No movimento de retorno, as taxas aproximavam-se – ultrapassando, em alguns anos (1903, 1904 e 1907) – do índice citado acima, e os valores para a América do Norte superaram os do Sul em 1909, 1910 e 1915. A taxa de mortalidade superior na emigração para a América do Sul pode ser explicada pela prevalência de grupos familiares, ou seja, pela maior presença de crianças nos navios. Vítimas potenciais de doenças infecto-contagiosas, não por acaso elas lideravam as estatísticas dos óbitos.

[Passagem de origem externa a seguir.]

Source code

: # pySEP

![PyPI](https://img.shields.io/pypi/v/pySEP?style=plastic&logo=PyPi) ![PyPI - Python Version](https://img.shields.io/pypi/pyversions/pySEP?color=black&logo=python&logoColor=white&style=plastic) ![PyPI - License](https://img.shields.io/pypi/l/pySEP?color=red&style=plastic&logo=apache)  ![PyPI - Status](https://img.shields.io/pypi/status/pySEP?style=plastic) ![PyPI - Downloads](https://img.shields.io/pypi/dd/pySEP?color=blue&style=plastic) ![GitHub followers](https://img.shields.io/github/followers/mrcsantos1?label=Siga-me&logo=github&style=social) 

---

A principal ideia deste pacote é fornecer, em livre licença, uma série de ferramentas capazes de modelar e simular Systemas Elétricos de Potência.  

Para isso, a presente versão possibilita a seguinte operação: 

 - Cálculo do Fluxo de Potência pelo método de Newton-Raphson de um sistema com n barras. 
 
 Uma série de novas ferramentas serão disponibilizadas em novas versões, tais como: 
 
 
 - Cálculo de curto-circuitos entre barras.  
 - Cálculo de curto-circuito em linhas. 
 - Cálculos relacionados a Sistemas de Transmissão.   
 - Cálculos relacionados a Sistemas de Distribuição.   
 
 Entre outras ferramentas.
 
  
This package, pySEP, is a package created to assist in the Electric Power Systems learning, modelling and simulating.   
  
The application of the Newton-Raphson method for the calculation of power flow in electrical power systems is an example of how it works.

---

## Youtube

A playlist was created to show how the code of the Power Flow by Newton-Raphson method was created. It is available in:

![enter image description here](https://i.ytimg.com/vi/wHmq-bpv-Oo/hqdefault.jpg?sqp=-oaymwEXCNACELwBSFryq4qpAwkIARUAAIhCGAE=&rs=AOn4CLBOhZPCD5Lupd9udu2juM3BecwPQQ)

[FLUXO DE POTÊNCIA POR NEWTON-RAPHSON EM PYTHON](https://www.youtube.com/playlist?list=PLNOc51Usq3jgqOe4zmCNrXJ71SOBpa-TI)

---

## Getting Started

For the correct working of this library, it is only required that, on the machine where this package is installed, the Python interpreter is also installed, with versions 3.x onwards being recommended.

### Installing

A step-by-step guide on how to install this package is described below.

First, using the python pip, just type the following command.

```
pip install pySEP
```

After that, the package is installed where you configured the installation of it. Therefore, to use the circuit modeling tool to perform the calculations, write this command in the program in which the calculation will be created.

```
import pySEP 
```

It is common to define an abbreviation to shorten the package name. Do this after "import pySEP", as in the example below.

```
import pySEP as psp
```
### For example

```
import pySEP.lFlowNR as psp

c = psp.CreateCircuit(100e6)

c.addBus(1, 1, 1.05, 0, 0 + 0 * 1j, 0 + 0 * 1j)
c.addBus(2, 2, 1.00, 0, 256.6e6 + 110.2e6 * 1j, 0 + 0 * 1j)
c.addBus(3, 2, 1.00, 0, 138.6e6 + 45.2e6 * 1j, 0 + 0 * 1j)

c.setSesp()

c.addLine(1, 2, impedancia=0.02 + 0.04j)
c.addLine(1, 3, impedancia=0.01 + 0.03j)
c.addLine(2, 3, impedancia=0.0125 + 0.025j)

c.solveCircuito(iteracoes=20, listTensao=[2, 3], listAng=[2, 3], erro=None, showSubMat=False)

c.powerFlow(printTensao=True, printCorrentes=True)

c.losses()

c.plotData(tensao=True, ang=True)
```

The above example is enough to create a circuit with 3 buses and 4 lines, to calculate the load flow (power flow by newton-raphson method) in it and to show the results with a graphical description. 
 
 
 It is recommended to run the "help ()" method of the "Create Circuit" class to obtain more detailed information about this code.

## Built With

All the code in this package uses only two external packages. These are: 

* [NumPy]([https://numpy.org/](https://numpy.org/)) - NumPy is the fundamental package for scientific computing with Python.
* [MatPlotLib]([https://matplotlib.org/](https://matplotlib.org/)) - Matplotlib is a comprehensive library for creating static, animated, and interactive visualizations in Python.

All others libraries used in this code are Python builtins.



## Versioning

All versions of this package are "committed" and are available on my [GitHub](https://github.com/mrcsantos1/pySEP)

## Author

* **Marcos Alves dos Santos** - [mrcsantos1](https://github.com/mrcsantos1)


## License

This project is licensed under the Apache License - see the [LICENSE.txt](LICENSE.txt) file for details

As doenças mais freqüentes nos vapores que se dirigiam às Américas eram malária, sarampo e doenças bronco-pulmonares. Em relação à viagem de retorno, havia certa diferença entre o Norte e o Sul do continente americano. Entre os italianos que voltavam da América do Norte, a principal doença que os acometia era a tuberculose pulmonar, seguida pela alienação mental e o sarampo. Para aqueles que vinham da América do Sul, prevaleciam o tracoma, a tuberculose pulmonar e o sarampo.

As péssimas condições e a lotação dos vapores que transportavam emigrantes, muitas vezes navios de carga adaptados para essa função, ofereciam a combinação ideal para a disseminação de doenças. 

Outro fator importante era o mal estado de saúde daqueles que deixavam a Itália. Mas o que chama atenção é a superioridade das taxas de mortalidade e morbidade da viagem de retorno, revelando também a situação precária desses emigrantes em terras americanas e, até talvez, uma política intencional por parte desses governos para se livrarem dos considerados não aptos.